Presse Med. 1998 Sep 5;27(25):1272-4.
Pheochromocytoma and primary hyperaldosteronism rarely occur simultaneously. Few cases have been reported in the literature.
A patient explored for hypertension was found to have hypokalemia related to primary hyperaldosteronism. Pathology examination of the ablated adrenal showed a co-existing pheochromocytoma suspected at history taking although urine catecholamines were normal.

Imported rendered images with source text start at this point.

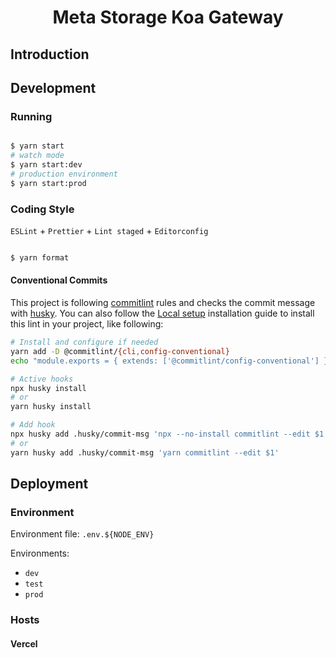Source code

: <h1 align="center">Meta Storage Koa Gateway</h1>

## Introduction

## Development

### Running

```bash

$ yarn start
# watch mode
$ yarn start:dev
# production environment
$ yarn start:prod

```

### Coding Style

`ESLint` + `Prettier` + `Lint staged` + `Editorconfig`

```bash

$ yarn format

```

#### Conventional Commits

This project is following [commitlint](https://github.com/conventional-changelog/commitlint) rules and checks the commit message with [husky](https://typicode.github.io/husky/#/?id=features). You can also follow the [Local setup](https://commitlint.js.org/#/guides-local-setup) installation guide to install this lint in your project, like following:

```bash
# Install and configure if needed
yarn add -D @commitlint/{cli,config-conventional}
echo "module.exports = { extends: ['@commitlint/config-conventional'] };" > commitlint.config.js

# Active hooks
npx husky install
# or
yarn husky install

# Add hook
npx husky add .husky/commit-msg 'npx --no-install commitlint --edit $1'
# or
yarn husky add .husky/commit-msg 'yarn commitlint --edit $1'
```

## Deployment

### Environment

Environment file: `.env.${NODE_ENV}`

Environments:
- `dev`
- `test`
- `prod`

### Hosts

#### Vercel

Different pathogenic hypothesis have been proposed. Such dual tumors could be a simple coincidence, occur in a particular genetic setting, be related to direct contact between cortical and medullary tissue leading to reactional cortical hyperplasia, pheochromocytoma produced factors stimulating aldosterone synthesis, or factor X, a substance produced by cortical adenomas and favoring growth of the pheochromocytoma.
嗜铬细胞瘤和原发性醛固酮增多症很少同时发生。文献中报道的病例较少。
一名因高血压接受检查的患者被发现患有与原发性醛固酮增多症相关的低钾血症。切除的肾上腺病理检查显示存在嗜铬细胞瘤,尽管尿儿茶酚胺正常,但在病史采集时就怀疑有这种并存情况。
已经提出了不同的致病假说。这种双肿瘤可能只是简单的巧合,发生在特定的基因背景下,与皮质和髓质组织之间的直接接触导致反应性皮质增生有关,嗜铬细胞瘤产生刺激醛固酮合成的因子,或者是因子X,一种由皮质腺瘤产生并有利于嗜铬细胞瘤生长的物质。